# Descriptive Analysis

- Size
- Missingness
- Shape
- Central Tendency
- Variability

<div class="alert alert-success">
The goal of a <b>descriptive analysis</b> is to understand and summarize information about the variables stored in your dataset.
</div>

### Setup

The packages and settings we'll use in this workbook:

In [None]:
import numpy as np
import pandas as pd

import matplotlib.pyplot as plt
plt.rcParams['figure.figsize'] = (17, 7) #increase figure size

import seaborn as sns
sns.set(style='white', font_scale=2) #set style

import warnings
warnings.filterwarnings('ignore')

from scipy.stats import uniform, norm, bernoulli, poisson

#improve resolution
#comment this line if erroring on your machine/screen
%config InlineBackend.figure_format ='retina'

### The Data

To walk through these concepts today, we're going to use data from mammalian sleep patterns.

In [None]:
df = pd.read_csv('data/msleep.csv') 
df.head()

## Size

As discussed previously, knowing and checking the size of your data helps you:
- understand what information you have
- know if it read into Python correctly
- determine what analyses are appropriate

In [None]:
# determine rows and columns in df
df.shape

We now know that we have information about 83 mammals with information from 11 different variables.

## Missingness

Data can be missing for all kinds of reasons. It's your job to determine if:
- values are missing at random
- values are missing due to data entry errors
- values are missing due to faulty data collection



In [None]:
# True if row contains at least one null value
# axis argument: 0 for reducing by ‘index’, 1 for reducing by ‘columns’,
null_rows = df.isnull().any(axis=1)
df[null_rows].shape

In [None]:
# columns with missing values
df.columns[df.isnull().any(axis=0)]

In [None]:
# number of missing values by column
df.isnull().sum()

<div class="alert alert-danger">
Caution: Observations should only be removed from your dataset if you have a valid reason to do so. If you remove observations with missing values from your dataset, your report should be <b>very</b> clear that you did so.
</div>

## Shape

The shape of your data dictates what analyses you can do. Today, we'll review a number of different distributions (shapes) data can take and examples of data that take that distribution.

### Uniform Distribution

<div class="alert alert-success">
The Uniform distribution has the property that every outcome has the equal probability of occurring. In other words, all outcomes are equally likely.
</div>

In [None]:
dat = uniform.rvs(size=10000)
sns.distplot(dat, kde=False, bins=20);

The **probability of rolling a given number on a fair die** is the same each time you roll the die - an example of a Uniform distribution!

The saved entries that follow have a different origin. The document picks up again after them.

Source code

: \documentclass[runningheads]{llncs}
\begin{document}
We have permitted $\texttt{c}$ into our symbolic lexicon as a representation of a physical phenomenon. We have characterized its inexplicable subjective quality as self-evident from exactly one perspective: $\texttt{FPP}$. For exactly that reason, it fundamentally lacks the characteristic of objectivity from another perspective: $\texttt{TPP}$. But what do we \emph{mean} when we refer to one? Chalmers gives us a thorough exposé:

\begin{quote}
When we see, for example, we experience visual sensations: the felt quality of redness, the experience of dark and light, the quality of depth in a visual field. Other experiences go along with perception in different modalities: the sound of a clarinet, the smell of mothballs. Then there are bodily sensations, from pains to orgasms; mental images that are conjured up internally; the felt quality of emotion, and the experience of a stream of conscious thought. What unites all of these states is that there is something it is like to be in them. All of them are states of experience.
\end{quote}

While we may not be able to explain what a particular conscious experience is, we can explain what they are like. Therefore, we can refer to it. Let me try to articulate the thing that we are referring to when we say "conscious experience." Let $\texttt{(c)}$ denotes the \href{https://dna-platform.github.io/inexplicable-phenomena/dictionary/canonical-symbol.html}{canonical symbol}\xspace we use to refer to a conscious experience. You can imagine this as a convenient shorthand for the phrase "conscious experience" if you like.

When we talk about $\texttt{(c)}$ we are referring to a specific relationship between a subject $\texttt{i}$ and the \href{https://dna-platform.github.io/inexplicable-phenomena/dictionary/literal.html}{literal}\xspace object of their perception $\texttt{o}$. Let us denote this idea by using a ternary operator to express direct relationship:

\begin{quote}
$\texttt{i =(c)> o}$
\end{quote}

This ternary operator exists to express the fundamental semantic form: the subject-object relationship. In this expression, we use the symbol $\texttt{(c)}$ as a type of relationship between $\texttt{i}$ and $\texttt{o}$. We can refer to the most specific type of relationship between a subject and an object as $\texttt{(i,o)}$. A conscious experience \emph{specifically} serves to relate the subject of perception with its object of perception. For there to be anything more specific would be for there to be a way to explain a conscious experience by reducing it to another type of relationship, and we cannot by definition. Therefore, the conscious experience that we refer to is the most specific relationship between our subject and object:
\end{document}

The **probability of pulling a spade out of a deck of cards** is the same each time you pull a card out of the deck.

The **probability of flipping a heads each time you flip a fair coin** is the same each time you flip the coin.

### Normal Distrubtion

<div class="alert alert-success">
The Normal (also Gaussian, or 'Bell Curve') distribution, is a distribution defined by its mean and standard deviation.
</div>

In [None]:
# loc specifies mean
# scale specifies the standard deviation
dat = norm.rvs(loc=0, scale=1, size=10000)
sns.distplot(dat, kde=False, bins=20);

With a standard Normal curve:
- 68% of the values fall within one standard deviation [-1,1]
- 95% of the values fall within two standard deviations [-2,2]

The **Normal distribution** is taught all over the place, and this is because it shows up all over the place. It's found in nature and across measurements we take all the time. It's also easy to understand and to work with statistically.

The **height of players in the NBA** follows a Normal distribution, with the average height being 6'7". 

If you were to **flip a fair coin 16 times** and count the number of heads each time...and then repeat this 1000 times, recording the number of heads each time, this would follow a Normal distribution. 8 would be the most popular number of heads, but there would be a normal distribution centered on 8 for these data.

### Bimodal Distributions

<div class="alert alert-success">
A Bimodal Distribution is a distribution with two peaks - it often indicates that you have information about two groups. 
</div>

In [None]:
loc1, scale1, size1 = (90, 5, 175)
loc2, scale2, size2 = (70, 5, 175)
bi = np.concatenate([np.random.normal(loc=loc1, scale=scale1, size=size1), 
                     np.random.normal(loc=loc2, scale=scale2, size=size2)])
sns.distplot(bi, kde=False, bins=20);

When **test scores in a class** are bimodal, often one peak describes those students who studied, while the other are those who didn't study or are struggling more with the course material.

Another example of a bimodal distribution are **the number of visitors at a restaurant over time**. Often restaurants will get a peak of visitors at lunchtime and dinnertime, with lulls in between.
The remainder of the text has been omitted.